Hi Carolyn,

Really appreciated you coming back to us. I can't honestly remember what
led us to find the cause in the end, but your suggestions were informative.

Ultimately, we traced the cause to interactions with the conntrack table.
It seems some bright spark had set up monitoring to count the entries in
/proc/net/ip_conntrack, rather than using the provided count variable. This
meant that as connections increased passed the 30,000 mark, the count took
longer and longer. This was locking something within the stack, probably
the conntrack table itself, in the process and preventing the interfaces
from responding correctly. Once that was corrected, we've been able to go
back to getting good performance out of the NICs.

However, one piece of feedback; the adapter resets that were triggered
during these events had a significantly detrimental effect on throughput
(as you would expect). What is interesting is that a Broadcom based NIC
brought in to provide alternative test data did not trigger resets under
the same condition. It subsequently performed much better, although still
with an exponential drop off as connections increased much higher.

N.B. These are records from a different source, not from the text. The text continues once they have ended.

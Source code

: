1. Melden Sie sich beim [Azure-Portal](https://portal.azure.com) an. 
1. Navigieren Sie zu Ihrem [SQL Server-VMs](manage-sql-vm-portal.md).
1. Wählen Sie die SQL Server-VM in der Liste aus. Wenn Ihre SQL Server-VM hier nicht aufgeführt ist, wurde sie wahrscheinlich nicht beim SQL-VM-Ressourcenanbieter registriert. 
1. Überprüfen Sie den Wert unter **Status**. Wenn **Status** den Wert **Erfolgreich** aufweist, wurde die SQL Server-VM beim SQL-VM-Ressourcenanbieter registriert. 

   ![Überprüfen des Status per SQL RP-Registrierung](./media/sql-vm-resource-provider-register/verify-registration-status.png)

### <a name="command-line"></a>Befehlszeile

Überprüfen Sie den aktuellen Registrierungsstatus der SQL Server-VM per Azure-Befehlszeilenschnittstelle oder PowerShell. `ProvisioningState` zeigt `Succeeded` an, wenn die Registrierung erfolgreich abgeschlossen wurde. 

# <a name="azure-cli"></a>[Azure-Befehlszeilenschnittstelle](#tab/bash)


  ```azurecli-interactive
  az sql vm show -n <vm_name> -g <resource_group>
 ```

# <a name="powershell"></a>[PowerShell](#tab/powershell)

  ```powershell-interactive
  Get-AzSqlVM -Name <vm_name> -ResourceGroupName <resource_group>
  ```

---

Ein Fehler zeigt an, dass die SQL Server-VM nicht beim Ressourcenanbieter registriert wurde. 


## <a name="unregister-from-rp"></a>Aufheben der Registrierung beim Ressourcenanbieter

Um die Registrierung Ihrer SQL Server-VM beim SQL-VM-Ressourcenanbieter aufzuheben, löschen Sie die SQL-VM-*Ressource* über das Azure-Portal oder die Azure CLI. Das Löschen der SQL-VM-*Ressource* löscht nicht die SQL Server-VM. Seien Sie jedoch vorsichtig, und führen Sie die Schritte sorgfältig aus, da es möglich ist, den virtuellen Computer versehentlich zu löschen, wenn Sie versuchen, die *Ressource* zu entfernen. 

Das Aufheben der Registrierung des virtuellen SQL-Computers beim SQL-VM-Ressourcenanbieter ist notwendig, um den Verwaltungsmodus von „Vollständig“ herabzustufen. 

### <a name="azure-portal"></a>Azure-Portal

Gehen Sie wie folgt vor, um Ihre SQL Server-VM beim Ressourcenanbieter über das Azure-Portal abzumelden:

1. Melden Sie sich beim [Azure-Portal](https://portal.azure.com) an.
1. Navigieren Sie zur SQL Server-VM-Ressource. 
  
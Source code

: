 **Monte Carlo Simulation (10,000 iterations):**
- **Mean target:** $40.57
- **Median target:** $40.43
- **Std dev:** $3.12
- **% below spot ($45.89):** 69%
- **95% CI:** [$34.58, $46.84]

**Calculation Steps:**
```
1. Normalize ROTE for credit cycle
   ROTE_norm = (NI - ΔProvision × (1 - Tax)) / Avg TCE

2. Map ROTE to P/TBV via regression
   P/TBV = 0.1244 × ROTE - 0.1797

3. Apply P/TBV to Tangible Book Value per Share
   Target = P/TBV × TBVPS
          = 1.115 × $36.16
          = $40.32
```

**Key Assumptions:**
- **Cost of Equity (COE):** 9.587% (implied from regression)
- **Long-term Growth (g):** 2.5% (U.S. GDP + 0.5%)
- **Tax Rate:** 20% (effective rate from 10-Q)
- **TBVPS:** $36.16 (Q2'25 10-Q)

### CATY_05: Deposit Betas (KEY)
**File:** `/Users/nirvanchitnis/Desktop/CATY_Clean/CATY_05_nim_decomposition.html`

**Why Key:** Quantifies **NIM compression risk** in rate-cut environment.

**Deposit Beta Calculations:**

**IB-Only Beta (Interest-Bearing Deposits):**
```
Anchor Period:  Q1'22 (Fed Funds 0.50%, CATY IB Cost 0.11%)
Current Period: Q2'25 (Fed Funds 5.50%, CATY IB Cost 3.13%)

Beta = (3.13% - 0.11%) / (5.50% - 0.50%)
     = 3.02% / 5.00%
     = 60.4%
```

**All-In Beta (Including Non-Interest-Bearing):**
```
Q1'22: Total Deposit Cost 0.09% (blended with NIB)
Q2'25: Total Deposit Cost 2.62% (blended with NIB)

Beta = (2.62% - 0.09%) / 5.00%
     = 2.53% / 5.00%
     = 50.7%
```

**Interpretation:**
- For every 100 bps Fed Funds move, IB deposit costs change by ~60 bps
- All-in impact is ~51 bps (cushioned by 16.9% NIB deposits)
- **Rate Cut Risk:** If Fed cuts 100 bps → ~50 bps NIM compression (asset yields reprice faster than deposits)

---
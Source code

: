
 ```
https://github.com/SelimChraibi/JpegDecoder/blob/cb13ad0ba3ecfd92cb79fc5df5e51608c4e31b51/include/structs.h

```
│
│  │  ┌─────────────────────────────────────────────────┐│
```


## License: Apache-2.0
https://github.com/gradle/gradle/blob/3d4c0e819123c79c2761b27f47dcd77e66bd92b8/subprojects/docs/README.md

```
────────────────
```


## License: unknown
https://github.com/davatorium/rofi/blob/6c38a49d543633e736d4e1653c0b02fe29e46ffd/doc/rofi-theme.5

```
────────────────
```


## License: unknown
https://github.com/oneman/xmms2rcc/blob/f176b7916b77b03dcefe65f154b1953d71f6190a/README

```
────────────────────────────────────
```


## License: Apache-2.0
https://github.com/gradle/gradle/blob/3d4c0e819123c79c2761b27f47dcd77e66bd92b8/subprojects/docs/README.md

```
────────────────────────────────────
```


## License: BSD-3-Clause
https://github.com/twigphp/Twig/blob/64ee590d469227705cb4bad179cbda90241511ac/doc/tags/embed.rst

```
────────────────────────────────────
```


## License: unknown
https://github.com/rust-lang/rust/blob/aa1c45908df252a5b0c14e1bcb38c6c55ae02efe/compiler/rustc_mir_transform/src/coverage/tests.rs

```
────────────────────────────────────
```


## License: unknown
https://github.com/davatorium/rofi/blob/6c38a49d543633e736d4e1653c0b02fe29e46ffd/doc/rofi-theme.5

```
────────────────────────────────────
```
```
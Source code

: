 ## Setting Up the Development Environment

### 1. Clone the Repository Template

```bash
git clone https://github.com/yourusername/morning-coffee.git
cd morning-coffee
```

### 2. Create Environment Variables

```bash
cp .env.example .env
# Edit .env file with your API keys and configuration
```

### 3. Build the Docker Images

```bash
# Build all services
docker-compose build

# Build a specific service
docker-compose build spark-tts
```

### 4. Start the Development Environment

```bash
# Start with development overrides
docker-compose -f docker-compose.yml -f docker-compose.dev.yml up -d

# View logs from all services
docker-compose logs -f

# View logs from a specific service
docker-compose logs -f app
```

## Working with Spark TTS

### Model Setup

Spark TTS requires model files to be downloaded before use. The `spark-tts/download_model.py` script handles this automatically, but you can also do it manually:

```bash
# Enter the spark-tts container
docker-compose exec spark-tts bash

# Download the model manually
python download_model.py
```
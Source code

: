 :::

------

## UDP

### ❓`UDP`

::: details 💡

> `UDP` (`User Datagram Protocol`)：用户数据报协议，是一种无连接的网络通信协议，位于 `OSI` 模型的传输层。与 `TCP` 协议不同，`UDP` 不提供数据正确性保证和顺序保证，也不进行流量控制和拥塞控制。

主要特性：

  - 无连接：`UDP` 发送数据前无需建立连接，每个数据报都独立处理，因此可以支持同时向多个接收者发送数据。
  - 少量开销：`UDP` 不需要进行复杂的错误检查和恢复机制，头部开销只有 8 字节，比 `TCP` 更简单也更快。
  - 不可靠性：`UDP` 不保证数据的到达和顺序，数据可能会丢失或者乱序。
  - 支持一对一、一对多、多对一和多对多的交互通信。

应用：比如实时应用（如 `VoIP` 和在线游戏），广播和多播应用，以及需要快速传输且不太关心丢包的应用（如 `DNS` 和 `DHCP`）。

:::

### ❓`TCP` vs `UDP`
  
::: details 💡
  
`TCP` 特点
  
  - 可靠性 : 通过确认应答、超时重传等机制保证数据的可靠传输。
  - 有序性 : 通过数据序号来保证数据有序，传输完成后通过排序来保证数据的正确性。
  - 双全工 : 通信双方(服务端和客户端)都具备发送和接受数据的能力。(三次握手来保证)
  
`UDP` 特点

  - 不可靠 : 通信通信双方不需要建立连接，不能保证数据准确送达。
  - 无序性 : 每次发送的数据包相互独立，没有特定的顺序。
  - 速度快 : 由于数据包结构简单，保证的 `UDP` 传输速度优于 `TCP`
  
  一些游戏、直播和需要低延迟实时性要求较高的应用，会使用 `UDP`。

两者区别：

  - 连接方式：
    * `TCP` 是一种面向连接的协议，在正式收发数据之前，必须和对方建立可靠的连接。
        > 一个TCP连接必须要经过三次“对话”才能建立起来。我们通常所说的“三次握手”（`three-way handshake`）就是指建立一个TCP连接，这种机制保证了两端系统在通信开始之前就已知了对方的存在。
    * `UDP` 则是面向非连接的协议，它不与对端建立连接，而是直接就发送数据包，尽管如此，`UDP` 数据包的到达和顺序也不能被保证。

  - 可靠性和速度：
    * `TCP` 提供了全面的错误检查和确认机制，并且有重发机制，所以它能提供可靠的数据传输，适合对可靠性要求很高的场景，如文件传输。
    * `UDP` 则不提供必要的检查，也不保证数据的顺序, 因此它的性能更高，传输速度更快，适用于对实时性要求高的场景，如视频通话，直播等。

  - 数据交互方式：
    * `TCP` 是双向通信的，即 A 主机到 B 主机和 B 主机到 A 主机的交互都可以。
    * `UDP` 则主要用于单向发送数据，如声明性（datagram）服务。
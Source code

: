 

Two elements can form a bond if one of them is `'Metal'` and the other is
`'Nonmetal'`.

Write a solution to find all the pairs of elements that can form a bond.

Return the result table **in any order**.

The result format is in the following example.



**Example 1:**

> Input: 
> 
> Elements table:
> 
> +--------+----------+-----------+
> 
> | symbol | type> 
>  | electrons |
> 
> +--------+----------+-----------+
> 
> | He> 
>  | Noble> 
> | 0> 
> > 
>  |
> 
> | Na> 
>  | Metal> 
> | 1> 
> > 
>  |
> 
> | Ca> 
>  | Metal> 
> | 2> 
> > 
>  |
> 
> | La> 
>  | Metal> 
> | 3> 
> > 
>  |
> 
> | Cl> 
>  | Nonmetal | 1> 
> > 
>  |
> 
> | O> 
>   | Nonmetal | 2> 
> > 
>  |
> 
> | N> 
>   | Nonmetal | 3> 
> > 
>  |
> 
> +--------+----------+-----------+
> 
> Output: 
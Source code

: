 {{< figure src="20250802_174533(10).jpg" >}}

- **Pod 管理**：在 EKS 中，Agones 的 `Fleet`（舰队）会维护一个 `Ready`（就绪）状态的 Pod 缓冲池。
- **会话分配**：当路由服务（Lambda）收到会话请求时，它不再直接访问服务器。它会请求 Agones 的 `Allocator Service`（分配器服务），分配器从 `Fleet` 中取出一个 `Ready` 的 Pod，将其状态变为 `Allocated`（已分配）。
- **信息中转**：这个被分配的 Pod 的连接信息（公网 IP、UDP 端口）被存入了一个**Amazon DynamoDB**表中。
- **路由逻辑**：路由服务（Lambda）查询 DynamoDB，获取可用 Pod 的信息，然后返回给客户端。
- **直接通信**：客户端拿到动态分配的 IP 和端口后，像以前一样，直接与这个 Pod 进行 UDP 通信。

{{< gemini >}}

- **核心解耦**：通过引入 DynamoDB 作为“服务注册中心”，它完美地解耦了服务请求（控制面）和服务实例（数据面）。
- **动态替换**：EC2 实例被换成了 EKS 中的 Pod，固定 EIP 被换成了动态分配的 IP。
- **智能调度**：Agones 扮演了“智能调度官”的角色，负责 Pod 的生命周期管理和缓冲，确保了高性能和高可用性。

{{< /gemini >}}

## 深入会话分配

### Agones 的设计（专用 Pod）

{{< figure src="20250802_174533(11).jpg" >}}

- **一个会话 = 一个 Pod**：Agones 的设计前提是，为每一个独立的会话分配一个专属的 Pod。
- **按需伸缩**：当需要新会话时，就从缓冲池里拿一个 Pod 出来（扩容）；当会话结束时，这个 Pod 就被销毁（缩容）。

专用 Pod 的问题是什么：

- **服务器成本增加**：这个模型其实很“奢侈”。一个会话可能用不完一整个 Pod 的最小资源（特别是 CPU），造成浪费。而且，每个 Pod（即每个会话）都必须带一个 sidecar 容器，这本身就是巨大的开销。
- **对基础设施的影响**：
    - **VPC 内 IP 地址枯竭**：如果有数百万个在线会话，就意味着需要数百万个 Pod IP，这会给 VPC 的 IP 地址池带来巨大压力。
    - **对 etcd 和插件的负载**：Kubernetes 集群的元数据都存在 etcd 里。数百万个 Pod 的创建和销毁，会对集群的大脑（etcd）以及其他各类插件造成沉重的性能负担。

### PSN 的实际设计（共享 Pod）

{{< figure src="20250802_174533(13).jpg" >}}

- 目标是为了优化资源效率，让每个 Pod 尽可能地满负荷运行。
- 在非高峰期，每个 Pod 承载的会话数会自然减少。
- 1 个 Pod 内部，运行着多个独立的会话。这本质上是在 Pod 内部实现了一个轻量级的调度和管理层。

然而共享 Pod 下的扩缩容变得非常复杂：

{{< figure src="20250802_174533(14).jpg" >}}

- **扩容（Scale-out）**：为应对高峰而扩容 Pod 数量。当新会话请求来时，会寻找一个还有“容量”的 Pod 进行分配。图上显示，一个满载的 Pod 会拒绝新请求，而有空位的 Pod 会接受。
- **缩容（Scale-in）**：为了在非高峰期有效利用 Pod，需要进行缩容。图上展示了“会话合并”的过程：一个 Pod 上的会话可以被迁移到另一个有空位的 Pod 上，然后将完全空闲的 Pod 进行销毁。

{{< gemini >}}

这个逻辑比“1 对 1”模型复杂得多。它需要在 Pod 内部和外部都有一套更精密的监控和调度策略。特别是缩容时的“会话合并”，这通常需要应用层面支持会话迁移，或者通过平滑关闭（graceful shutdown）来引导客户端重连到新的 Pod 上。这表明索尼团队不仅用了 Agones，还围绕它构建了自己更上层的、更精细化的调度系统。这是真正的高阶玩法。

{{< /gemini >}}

Anyway, problem solved. Put it down to human error, albeit in a
quite humorous way.

Regards,

Simon

On 20 September 2012 00:00, Wyborny, Carolyn <[email protected]>wrote:

> > -----Original Message-----
> > From: Simon Utting [mailto:[email protected]]
> > Sent: Thursday, September 13, 2012 2:39 PM
> > To: [email protected]
> > Subject: [E1000-devel] Adapter reset on 82576 and 82580 bonded pair
> >
> > Hi,
> >
> > Apologies if this is missing any information, I will try to be as
> thorough as
> > possible. We have hit a wall and are looking for guidance in continuing
> > troubleshooting, because the driver seems to be resetting the adapter.
> This is
> > speculation without a deeper understanding :-)
> >
> [..}
> > - on the majority of machines, at regular, but unpredictable, intervals
> we see
> > unresponsive network connectivity from the physical machines (and
> therefore
> > obviously the VMs they host)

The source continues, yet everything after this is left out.